Provided material below:
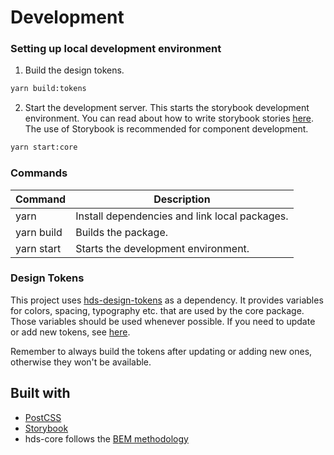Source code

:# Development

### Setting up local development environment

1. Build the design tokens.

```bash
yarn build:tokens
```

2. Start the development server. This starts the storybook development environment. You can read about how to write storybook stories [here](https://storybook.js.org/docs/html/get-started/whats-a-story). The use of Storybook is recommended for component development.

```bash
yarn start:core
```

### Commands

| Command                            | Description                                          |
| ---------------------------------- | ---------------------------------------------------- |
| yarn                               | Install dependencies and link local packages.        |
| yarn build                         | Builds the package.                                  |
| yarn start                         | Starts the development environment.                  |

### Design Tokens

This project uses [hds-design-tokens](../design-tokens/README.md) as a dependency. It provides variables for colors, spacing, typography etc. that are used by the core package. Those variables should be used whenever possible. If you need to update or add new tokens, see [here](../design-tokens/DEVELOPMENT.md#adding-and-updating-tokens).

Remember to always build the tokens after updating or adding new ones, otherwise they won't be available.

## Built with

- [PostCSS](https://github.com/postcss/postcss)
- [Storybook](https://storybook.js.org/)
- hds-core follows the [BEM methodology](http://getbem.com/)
End of Provided material.
Provided material below:
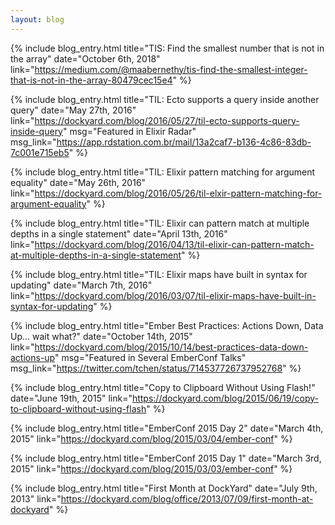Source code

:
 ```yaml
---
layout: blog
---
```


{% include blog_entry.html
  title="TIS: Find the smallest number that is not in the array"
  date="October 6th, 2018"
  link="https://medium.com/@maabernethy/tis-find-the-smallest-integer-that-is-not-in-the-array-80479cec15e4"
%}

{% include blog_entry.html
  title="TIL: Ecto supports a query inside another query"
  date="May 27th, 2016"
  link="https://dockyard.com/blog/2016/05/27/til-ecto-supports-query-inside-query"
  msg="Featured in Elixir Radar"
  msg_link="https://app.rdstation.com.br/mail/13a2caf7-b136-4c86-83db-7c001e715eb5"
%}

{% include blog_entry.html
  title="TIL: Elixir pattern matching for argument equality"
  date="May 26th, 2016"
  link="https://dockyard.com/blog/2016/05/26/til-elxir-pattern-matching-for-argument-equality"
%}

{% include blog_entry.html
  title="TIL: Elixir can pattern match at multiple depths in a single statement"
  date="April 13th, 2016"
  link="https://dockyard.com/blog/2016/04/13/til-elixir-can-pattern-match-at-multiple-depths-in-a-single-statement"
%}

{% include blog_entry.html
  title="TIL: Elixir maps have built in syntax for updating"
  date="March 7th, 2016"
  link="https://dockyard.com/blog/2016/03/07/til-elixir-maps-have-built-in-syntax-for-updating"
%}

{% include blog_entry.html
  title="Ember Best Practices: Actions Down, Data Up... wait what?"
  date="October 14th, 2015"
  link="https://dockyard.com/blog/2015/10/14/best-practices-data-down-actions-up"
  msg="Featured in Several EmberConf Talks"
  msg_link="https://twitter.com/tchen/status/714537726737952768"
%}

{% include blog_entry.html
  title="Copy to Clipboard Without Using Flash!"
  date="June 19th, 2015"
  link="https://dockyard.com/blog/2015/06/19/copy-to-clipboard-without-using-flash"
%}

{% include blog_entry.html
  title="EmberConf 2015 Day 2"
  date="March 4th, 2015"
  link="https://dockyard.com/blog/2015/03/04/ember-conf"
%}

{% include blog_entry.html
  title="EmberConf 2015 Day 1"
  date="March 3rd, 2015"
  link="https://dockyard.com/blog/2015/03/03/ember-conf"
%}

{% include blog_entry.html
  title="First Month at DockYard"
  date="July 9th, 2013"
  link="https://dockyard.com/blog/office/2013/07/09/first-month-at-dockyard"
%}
End of Provided material.
Provided material below:
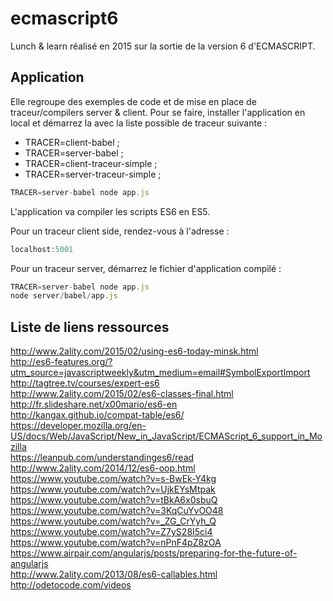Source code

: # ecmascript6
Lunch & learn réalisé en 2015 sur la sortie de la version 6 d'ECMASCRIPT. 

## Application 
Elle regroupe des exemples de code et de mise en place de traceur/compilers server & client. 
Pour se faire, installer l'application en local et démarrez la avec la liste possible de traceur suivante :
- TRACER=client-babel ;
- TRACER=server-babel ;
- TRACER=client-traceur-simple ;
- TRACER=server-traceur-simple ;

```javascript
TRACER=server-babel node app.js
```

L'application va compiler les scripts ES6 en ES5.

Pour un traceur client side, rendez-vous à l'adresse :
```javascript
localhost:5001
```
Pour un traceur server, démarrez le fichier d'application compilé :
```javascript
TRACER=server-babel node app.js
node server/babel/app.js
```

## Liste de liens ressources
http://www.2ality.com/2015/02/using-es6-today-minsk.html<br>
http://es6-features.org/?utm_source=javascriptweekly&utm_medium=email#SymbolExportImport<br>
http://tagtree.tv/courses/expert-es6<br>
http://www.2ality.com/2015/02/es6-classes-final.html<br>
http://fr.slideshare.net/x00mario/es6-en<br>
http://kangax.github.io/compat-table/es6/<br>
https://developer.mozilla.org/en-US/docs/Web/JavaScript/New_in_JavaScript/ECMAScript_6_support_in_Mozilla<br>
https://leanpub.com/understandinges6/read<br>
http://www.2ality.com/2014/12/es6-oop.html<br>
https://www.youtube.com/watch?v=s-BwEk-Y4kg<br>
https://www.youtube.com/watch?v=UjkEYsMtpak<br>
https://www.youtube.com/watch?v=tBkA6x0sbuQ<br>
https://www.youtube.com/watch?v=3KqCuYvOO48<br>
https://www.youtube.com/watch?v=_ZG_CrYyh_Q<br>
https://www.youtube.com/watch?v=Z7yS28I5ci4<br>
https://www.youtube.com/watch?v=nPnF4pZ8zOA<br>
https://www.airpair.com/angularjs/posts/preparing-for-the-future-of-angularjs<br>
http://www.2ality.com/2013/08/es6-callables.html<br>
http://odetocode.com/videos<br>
End of Provided material.
Give only the number of lines in the records that include the word "démarrez".

Exercise output – 2